(Photo: ANP). On 7 July 2017, the Supreme Court ruled in the field of music law and copyright, in the case between music publisher Nanada Music and the members of the band Golden Earring. The judgment is important for the music industry, because it decided under what conditions music publishing contracts can be terminated.

Nanada Music, the music publisher established in 1968 by Willem van Kooten, is the publisher of a part of the repertoire of Golden Earring. In the proceedings the Supreme Court had to decide whether the band members have validly terminated the publishing contracts with Nanada. The band members are of the opinion that the contracts can be terminated even without reason.
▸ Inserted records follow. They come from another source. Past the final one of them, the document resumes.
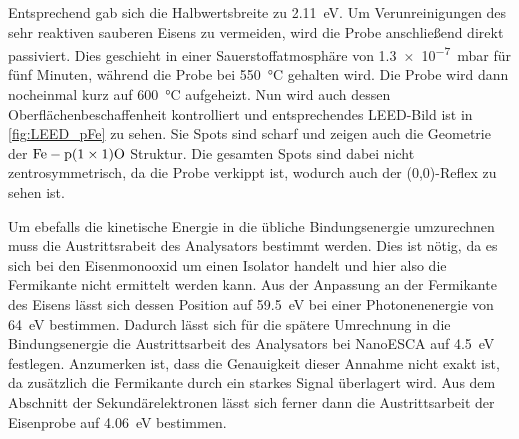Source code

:         Entsprechend gab sich die Halbwertsbreite zu \SI{2.11}{\electronvolt}.
        Um Verunreinigungen des sehr reaktiven sauberen Eisens zu vermeiden, wird die Probe anschließend direkt passiviert.
        Dies geschieht in einer Sauerstoffatmosphäre von \SI{1.3e-7}{\milli\bar} für fünf Minuten, während die Probe bei \SI{550}{\celsius} gehalten wird.
        Die Probe wird dann nocheinmal kurz auf \SI{600}{\celsius} aufgeheizt.
        Nun wird auch dessen Oberflächenbeschaffenheit kontrolliert und entsprechendes LEED-Bild ist in \autoref{fig:LEED_pFe} zu sehen.
        Sie Spots sind scharf und zeigen auch die Geometrie der $\ce{Fe}-\text{p}(1 \times 1)\ce{O}$ Struktur.
        Die gesamten Spots sind dabei nicht zentrosymmetrisch, da die Probe verkippt ist, wodurch auch der (0,0)-Reflex zu sehen ist.

        Um ebefalls die kinetische Energie in die übliche Bindungsenergie umzurechnen muss die Austrittsrabeit des Analysators bestimmt werden.
        Dies ist nötig, da es sich bei den Eisenmonooxid um einen Isolator handelt und hier also die Fermikante nicht ermittelt werden kann.
        Aus der Anpassung an der Fermikante des Eisens lässt sich dessen Position auf \SI{59.5}{\electronvolt} bei einer Photonenenergie von \SI{64}{\electronvolt} bestimmen.
        Dadurch lässt sich für die spätere Umrechnung in die Bindungsenergie die Austrittsarbeit des Analysators bei NanoESCA auf \SI{4.5}{\electronvolt} festlegen.
        Anzumerken ist, dass die Genauigkeit dieser Annahme nicht exakt ist, da zusätzlich die Fermikante durch ein starkes Signal überlagert wird.
        Aus dem Abschnitt der Sekundärelektronen lässt sich ferner dann die Austrittsarbeit der Eisenprobe auf \SI{4.06}{\electronvolt} bestimmen.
Nanada takes the view that this is not possible because the contracts were concluded for the duration of the copyright and Nanada has always made sufficient efforts to exploit the songs. The Supreme Court was therefore asked whether the music publishing agreements can be terminated and under what conditions.  

The Supreme Court is of the opinion that publishing contracts cannot be terminated by the author just like that, but in principle only if there is a ‘sufficiently compelling reason’ for doing so. The right of dissolution arises only after the author has given the publisher a reasonable period of time to exploit the work to a sufficient extent and there is no exploitation within this period. The Supreme Court explicitly recognises the importance of investments by music publishers. If publishing contracts can be terminated at any desired moment, the publisher will be less (quickly) willing to make these investments.

Bergh Stoop & Sanders is acting for music publisher Nanada Music in this case.